Senza contare il carico umano: tutti i sedili sono occupati, dai finestrini a volte si intravedono tre, forse quattro generazioni familiari. A un certo punto una vecchia Lada si accosta a un altro soldato, il conducente al quale la giacca militare lisa non si abbottona più, parlotta con il militare e gli mostra sacchi a pelo e stuoini da campeggio. Il militare fa cenno all’altro di fermare il traffico e far passare l’uomo.Qualche chilometro più avanti lo vediamo fermo al bordo dell’autostrada nei pressi di un altro check-point intento a distribuire l’equipaggiamento a dei civili armati, probabilmente un battaglione di difesa territoriale a guardia di un paese.
Anche loro hanno i dissuasori montati ai due lati della carreggiata e al centro, poco più avanti, i cavalli di frisia e il filo spinato a completare lo sbarramento. All’incrocio una struttura quadrata fatta di quattro pali, una rete su tutti i lati e centinaia di fronzoli di stoffa bianca, è una postazione per cecchini. Ne avevamo vista una uguale in piazza a Kharkiv, di fronte al municipio che ieri è stato pesantemente bombardato dalle forze russe.
Qui i soldati scavano trincee e sistemano la terra rimossa su dei sacchi di sabbia. Sull’altra corsia quasi nessun civile ma molti soldati intenti a costruire fortificazioni nel terreno e ad armeggiare con i cartelli stradali. Non sappiamo se li cambiano per confondere un’eventuale avanzata russa o per indicare che alcune uscite non sono più attive, fatto sta che sulle lamine di metallo catarifrangenti di tutta l’Ucraina oggi ci sono strisce nere che coprono le indicazioni.
C’è un’altra colonna, in qualche modo speculare a questa e più famosa, quella delle truppe russe in avanzamento su Kiev rilevate dal satellite Maxar due notti fa. Sia che si tratti di una mossa tattica di Putin per influenzare le trattative di pace in corso, sia che si dovessero rivelare un vero e proprio contingente d’assalto, il suo primo effetto l’ha ottenuto. Ha seminato il panico e ha spinto molta gente a cercare riparo verso Ovest.
Dopo poco c’è una grande biforcazione, verso sud si prosegue per Odessa, verso Ovest verso Leopoli. Chi sceglie la prima opzione molto probabilmente cercherà di raggiungere la Moldavia e passare il confine. Sono in pochi a volersi fermare a Odessa, il suo destino è ancora incerto e da quando si sono intensificati i bombardamenti a Kherson, Mariupol, Rivne e nelle zone a nord-ovest della capitale in molti iniziano a pensare che l’opzione b sia verosimile. Di che si tratta?
Solo di un’ipotesi, ma si basa sul fatto che per qualche motivo l’esercito russo non riesca a prendere Kiev.
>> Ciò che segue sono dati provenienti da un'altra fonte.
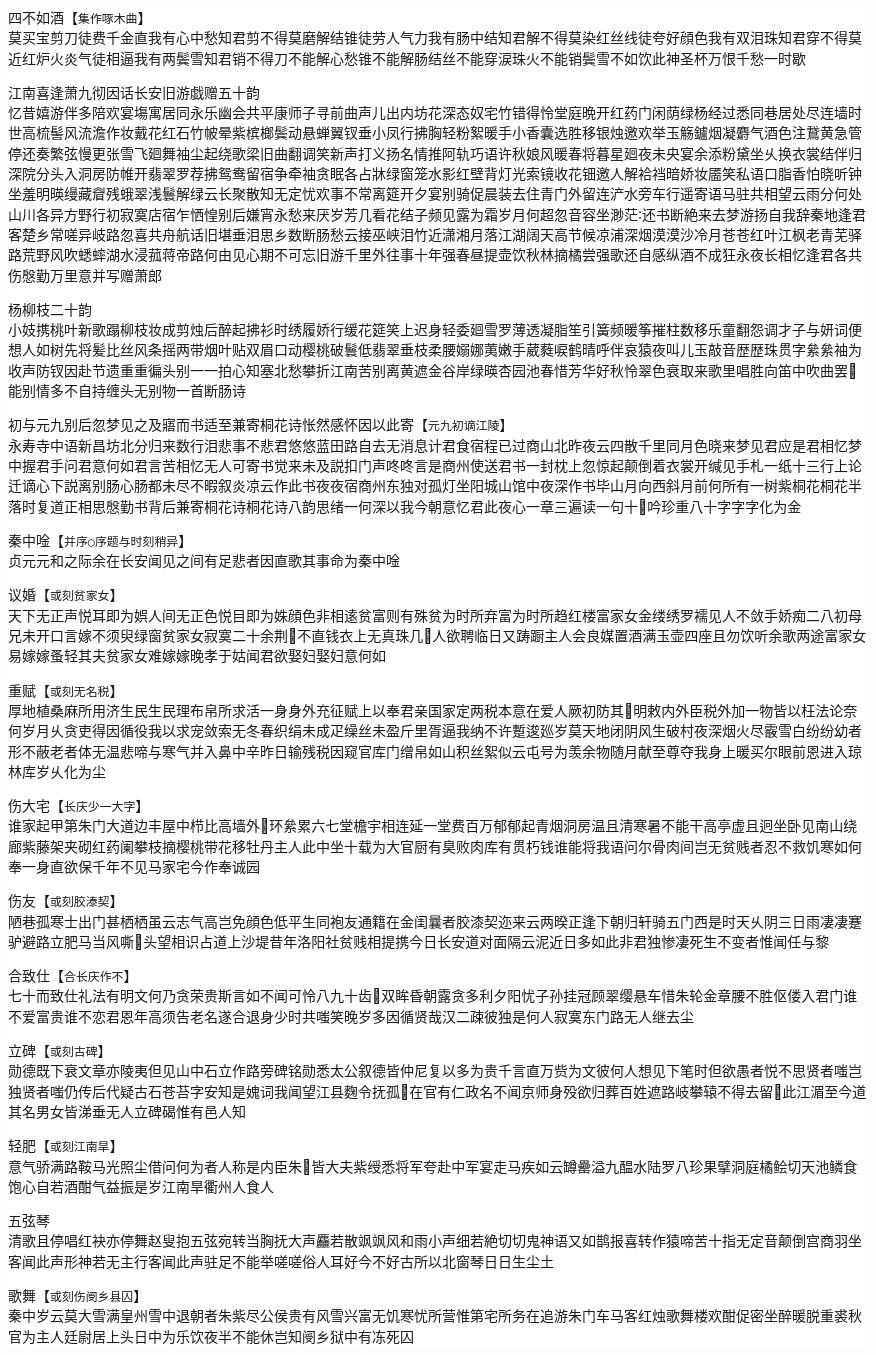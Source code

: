 四不如酒【`集作啄木曲`】  
莫买宝剪刀徒费千金直我有心中愁知君剪不得莫磨解结锥徒劳人气力我有肠中结知君解不得莫染红丝线徒夸好顔色我有双泪珠知君穿不得莫近红炉火炎气徒相逼我有两鬓雪知君销不得刀不能解心愁锥不能解肠结丝不能穿涙珠火不能销鬓雪不如饮此神圣杯万恨千愁一时歇  

江南喜逢萧九彻因话长安旧游戯赠五十韵  
忆昔嬉游伴多陪欢宴塲寓居同永乐幽会共平康师子寻前曲声儿出内坊花深态奴宅竹错得怜堂庭晩开红药门闲荫绿杨经过悉同巷居处尽连墙时世高梳髻风流澹作妆戴花红石竹帔晕紫槟榔鬓动悬蝉翼钗垂小凤行拂胸轻粉絮暖手小香囊选胜移银烛邀欢举玉觞鑪烟凝麝气酒色注鵞黄急管停还奏繁弦慢更张雪飞廻舞袖尘起绕歌梁旧曲翻调笑新声打义扬名情推阿轨巧语许秋娘风暖春将暮星廻夜未央宴余添粉黛坐乆换衣裳结伴归深院分头入洞房防帷开翡翠罗荐拂鸳鸯留宿争牵袖贪眠各占牀绿窗笼水影红壁背灯光索镜收花钿邀人解袷裆暗娇妆靥笑私语口脂香怕晓听钟坐羞明暎缦藏睂残蛾翠浅鬟解绿云长聚散知无定忧欢事不常离筵开夕宴别骑促晨装去住青门外留连浐水旁车行遥寄语马驻共相望云雨分何处山川各异方野行初寂寞店宿乍恓惶别后嫌宵永愁来厌岁芳几看花结子频见露为霜岁月何超忽音容坐渺茫还书断絶来去梦游扬自我辞秦地逢君客楚乡常嗟异岐路忽喜共舟航话旧堪垂泪思乡数断肠愁云接巫峡泪竹近潇湘月落江湖阔天高节候凉浦深烟漠漠沙冷月苍苍红叶江枫老青芜驿路荒野风吹蟋蟀湖水浸菰蒋帝路何由见心期不可忘旧游千里外往事十年强春昼提壶饮秋林摘橘尝强歌还自感纵酒不成狂永夜长相忆逢君各共伤慇勤万里意并写赠萧郎  

杨柳枝二十韵  
小妓携桃叶新歌蹋柳枝妆成剪烛后醉起拂衫时绣履娇行缓花筵笑上迟身轻委廻雪罗薄透凝脂笙引簧频暖筝摧柱数移乐童翻怨调才子与妍词便想人如树先将髪比丝风条摇两带烟叶贴双眉口动樱桃破鬟低翡翠垂枝柔腰嫋娜荑嫩手葳蕤唳鹤晴呼伴哀猿夜叫儿玉敲音歴歴珠贯字絫絫袖为收声防钗因赴节遗重重徧头别一一拍心知塞北愁攀折江南苦别离黄遮金谷岸绿暎杏园池春惜芳华好秋怜翠色衰取来歌里唱胜向笛中吹曲罢能别情多不自持缠头无别物一首断肠诗  

初与元九别后忽梦见之及寤而书适至兼寄桐花诗怅然感怀因以此寄【`元九初谪江陵`】  
永寿寺中语新昌坊北分归来数行泪悲事不悲君悠悠蓝田路自去无消息计君食宿程已过商山北昨夜云四散千里同月色晓来梦见君应是君相忆梦中握君手问君意何如君言苦相忆无人可寄书觉来未及説扣门声咚咚言是商州使送君书一封枕上忽惊起颠倒着衣裳开缄见手札一纸十三行上论迁谪心下説离别肠心肠都未尽不暇叙炎凉云作此书夜夜宿商州东独对孤灯坐阳城山馆中夜深作书毕山月向西斜月前何所有一树紫桐花桐花半落时复道正相思慇勤书背后兼寄桐花诗桐花诗八韵思绪一何深以我今朝意忆君此夜心一章三遍读一句十吟珍重八十字字字化为金  

秦中唫【`并序○序题与时刻稍异`】  
贞元元和之际余在长安闻见之间有足悲者因直歌其事命为秦中唫  

议婚【`或刻贫家女`】  
天下无正声悦耳即为娯人间无正色悦目即为姝顔色非相逺贫富则有殊贫为时所弃富为时所趋红楼富家女金缕绣罗襦见人不敛手娇痴二八初母兄未开口言嫁不须臾绿窗贫家女寂寞二十余荆不直钱衣上无真珠几人欲聘临日又踌蹰主人会良媒置酒满玉壶四座且勿饮听余歌两途富家女易嫁嫁蚤轻其夫贫家女难嫁嫁晚孝于姑闻君欲娶妇娶妇意何如  

重赋【`或刻无名税`】  
厚地植桑麻所用济生民生民理布帛所求活一身身外充征赋上以奉君亲国家定两税本意在爱人厥初防其明敕内外臣税外加一物皆以枉法论奈何岁月乆贪吏得因循役我以求宠敛索无冬春织绢未成疋缲丝未盈斤里胥逼我纳不许蹔逡廵岁莫天地闭阴风生破村夜深烟火尽霰雪白纷纷幼者形不蔽老者体无温悲啼与寒气并入鼻中辛昨日输残税因窥官库门缯帛如山积丝絮似云屯号为羡余物随月献至尊夺我身上暖买尔眼前恩进入琼林库岁乆化为尘  

伤大宅【`长庆少一大字`】  
谁家起甲第朱门大道边丰屋中栉比高墙外环絫累六七堂檐宇相连延一堂费百万郁郁起青烟洞房温且清寒暑不能干高亭虚且迥坐卧见南山绕廊紫藤架夹砌红药阑攀枝摘樱桃带花移牡丹主人此中坐十载为大官厨有臭败肉库有贯朽钱谁能将我语问尔骨肉间岂无贫贱者忍不救饥寒如何奉一身直欲保千年不见马家宅今作奉诚园  

伤友【`或刻胶溙契`】  
陋巷孤寒士出门甚栖栖虽云志气高岂免顔色低平生同袍友通籍在金闺曩者胶漆契迩来云两暌正逢下朝归轩骑五门西是时天乆阴三日雨凄凄蹇驴避路立肥马当风嘶头望相识占道上沙堤昔年洛阳社贫贱相提携今日长安道对面隔云泥近日多如此非君独惨凄死生不变者惟闻任与黎  

合致仕【`合长庆作不`】  
七十而致仕礼法有明文何乃贪荣贵斯言如不闻可怜八九十齿双眸昏朝露贪多利夕阳忧子孙挂冠顾翠缨悬车惜朱轮金章腰不胜伛偻入君门谁不爱富贵谁不恋君恩年高须告老名遂合退身少时共嗤笑晚岁多因循贤哉汉二疎彼独是何人寂寞东门路无人继去尘  

立碑【`或刻古碑`】  
勋德既下衰文章亦陵夷但见山中石立作路旁碑铭勋悉太公叙德皆仲尼复以多为贵千言直万赀为文彼何人想见下笔时但欲愚者悦不思贤者嗤岂独贤者嗤仍传后代疑古石苍苔字安知是媿词我闻望江县麴令抚孤在官有仁政名不闻京师身殁欲归葬百姓遮路岐攀辕不得去留此江湄至今道其名男女皆涕垂无人立碑碣惟有邑人知  

轻肥【`或刻江南旱`】  
意气骄满路鞍马光照尘借问何为者人称是内臣朱皆大夫紫绶悉将军夸赴中军宴走马疾如云罇罍溢九醖水陆罗八珍果擘洞庭橘鲙切天池鳞食饱心自若酒酣气益振是岁江南旱衢州人食人  

五弦琴  
清歌且停唱红袂亦停舞赵叟抱五弦宛转当胸抚大声麤若散飒飒风和雨小声细若絶切切鬼神语又如鹊报喜转作猿啼苦十指无定音颠倒宫商羽坐客闻此声形神若无主行客闻此声驻足不能举嗟嗟俗人耳好今不好古所以北窗琴日日生尘土  

歌舞【`或刻伤阌乡县囚`】  
秦中岁云莫大雪满皇州雪中退朝者朱紫尽公侯贵有风雪兴富无饥寒忧所营惟第宅所务在追游朱门车马客红烛歌舞楼欢酣促密坐醉暖脱重裘秋官为主人廷尉居上头日中为乐饮夜半不能休岂知阌乡狱中有冻死囚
In quel caso scatterebbe un’operazione massiccia in tutte le principali città del Paese. L’evoluzione delle manovre a Kharkiv sembrerebbe corroborare questa teoria ma, per ora, atteniamoci ai fatti. Che sono migliaia di famiglie in fila di fronte alle sbarre delle dogane polacche o moldave. Per ore siamo rimasti in coda ad attendere che ci controllassero i passaporti e abbiamo assistito alle scene più disparate. Spesso arrivavano dei ragazzi o degli uomini di mezza età a scaricare i parenti e poi ripartivano soli.
In virtù dello stato d’emergenza e della legge marziale proclamate dal governo Zelensky, i maschi dai 18 ai 60 anni non possono abbandonare il Paese. Poi, al mattino presto, siamo riusciti a passare e ci siamo diretti verso Chisinau. Qui, il polo fieristico «Moldexpo» è stato convertito in centro d’accoglienza. Abbiamo incontrato Nelo, un ragazzone di 26 anni che è qui da mercoledì notte e ci ha raccontato senza imbarazzo che «la Moldavia è un Paese povero, molte persone qui non hanno molto, ma guardatevi intorno, guardate quanta gente c’è qui ad aiutare i nostri fratelli ucraini, tutto ciò è grandioso».
Per verificare i numeri citati dai volontari abbiamo verificato con il ministero degli interni e risulta che tra il 24 febbraio e il 1° marzo 87.250 cittadini ucraini sono entrati nel territorio della Repubblica di Moldova, di cui il 95% direttamente dal territorio ucraino e il restante dalla Romania. Oltre a non essere ricca, la Moldavia non è neanche grande, questa gran quantità di persone a un certo punto, che non è poi lontano, diventeranno di difficile gestione per il governo locale. Va detto che una buona parte si è già spostata in altri Paesi vicini, ma ogni giorno i nuovi arrivi sono migliaia, sicché la cifra si equilibra.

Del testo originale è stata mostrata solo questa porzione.